KNOXVILLE, Tenn. — Continuing improvement in the monthly Tennessee index of leading indicators points to the start of economic recovery by early summer, a University of Tennessee economist said Friday.
Dr. Dave Mandy, who compiles the data for the UT-Knoxville Center for Business and Economic Research, said the February index was up for the second straight month.
The February index rose 12.1 percent, and each of the index’s five components improved, Mandy said. The January index was up 23.4 percent.
”The strength in the index has been substantial enough in the last two months to make me fairly sure that this recession is coming to an end,” Mandy said.
”The major missing piece is that we still haven’t seen a turnaround in employment. If we can just get the labor markets to recover a little in Tennessee, I think we’ll be out of the woods.”

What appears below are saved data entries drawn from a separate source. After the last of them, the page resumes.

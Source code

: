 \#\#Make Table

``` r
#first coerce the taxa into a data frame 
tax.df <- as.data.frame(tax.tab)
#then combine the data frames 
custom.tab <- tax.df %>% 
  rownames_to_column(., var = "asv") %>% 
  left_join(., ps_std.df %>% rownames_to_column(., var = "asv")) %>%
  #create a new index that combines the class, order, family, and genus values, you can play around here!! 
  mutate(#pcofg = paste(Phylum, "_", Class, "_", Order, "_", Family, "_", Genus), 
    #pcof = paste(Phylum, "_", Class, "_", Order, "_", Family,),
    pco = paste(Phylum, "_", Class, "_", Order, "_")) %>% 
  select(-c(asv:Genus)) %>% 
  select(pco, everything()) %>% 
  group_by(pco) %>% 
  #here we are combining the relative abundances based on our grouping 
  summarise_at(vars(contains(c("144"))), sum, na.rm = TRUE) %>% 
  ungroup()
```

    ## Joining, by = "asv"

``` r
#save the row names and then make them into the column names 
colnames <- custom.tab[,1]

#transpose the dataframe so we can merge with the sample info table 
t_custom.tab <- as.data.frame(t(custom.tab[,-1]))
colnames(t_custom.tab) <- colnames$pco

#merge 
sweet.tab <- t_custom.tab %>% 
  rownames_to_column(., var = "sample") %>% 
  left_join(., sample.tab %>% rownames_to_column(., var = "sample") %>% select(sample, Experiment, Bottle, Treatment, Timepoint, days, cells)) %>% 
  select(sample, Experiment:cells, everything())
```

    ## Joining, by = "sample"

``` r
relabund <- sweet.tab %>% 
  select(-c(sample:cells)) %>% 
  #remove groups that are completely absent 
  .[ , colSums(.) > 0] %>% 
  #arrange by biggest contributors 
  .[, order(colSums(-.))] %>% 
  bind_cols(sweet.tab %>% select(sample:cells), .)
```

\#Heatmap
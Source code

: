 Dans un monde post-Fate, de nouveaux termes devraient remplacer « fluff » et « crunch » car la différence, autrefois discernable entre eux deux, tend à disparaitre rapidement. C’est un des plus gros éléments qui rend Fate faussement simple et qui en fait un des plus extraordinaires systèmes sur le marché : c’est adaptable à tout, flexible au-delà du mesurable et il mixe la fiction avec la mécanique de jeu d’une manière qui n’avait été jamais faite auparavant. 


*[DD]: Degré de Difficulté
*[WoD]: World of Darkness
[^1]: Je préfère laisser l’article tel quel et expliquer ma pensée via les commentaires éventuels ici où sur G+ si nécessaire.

Taxable sales in February rose for the second straight month, and construction increased sharply for the third consecutive month, Mandy said. First-time unemployment claims dropped, mortgages were up, and the U.S. index of leading economic indicators rose.
”In addition to the vigorous performance of the state’s leading index, the Tennessee coincident index halted a four-month slide by posting an 11 percent increase,” Mandy said. The coincident index measures current economic activity.
But Mandy said the encouraging news must be tempered because of continued weakness in the state’s labor markets. For example, Tennessee manufacturing employment dropped 5 percent in February, its second decline in the last three months.
The latest indicators are encouraging but do not confirm that the state has entered a recovery, Mandy said.
Still, he added, the February index reinforces the ”expectation that the state will enter a recovery phase by early summer.”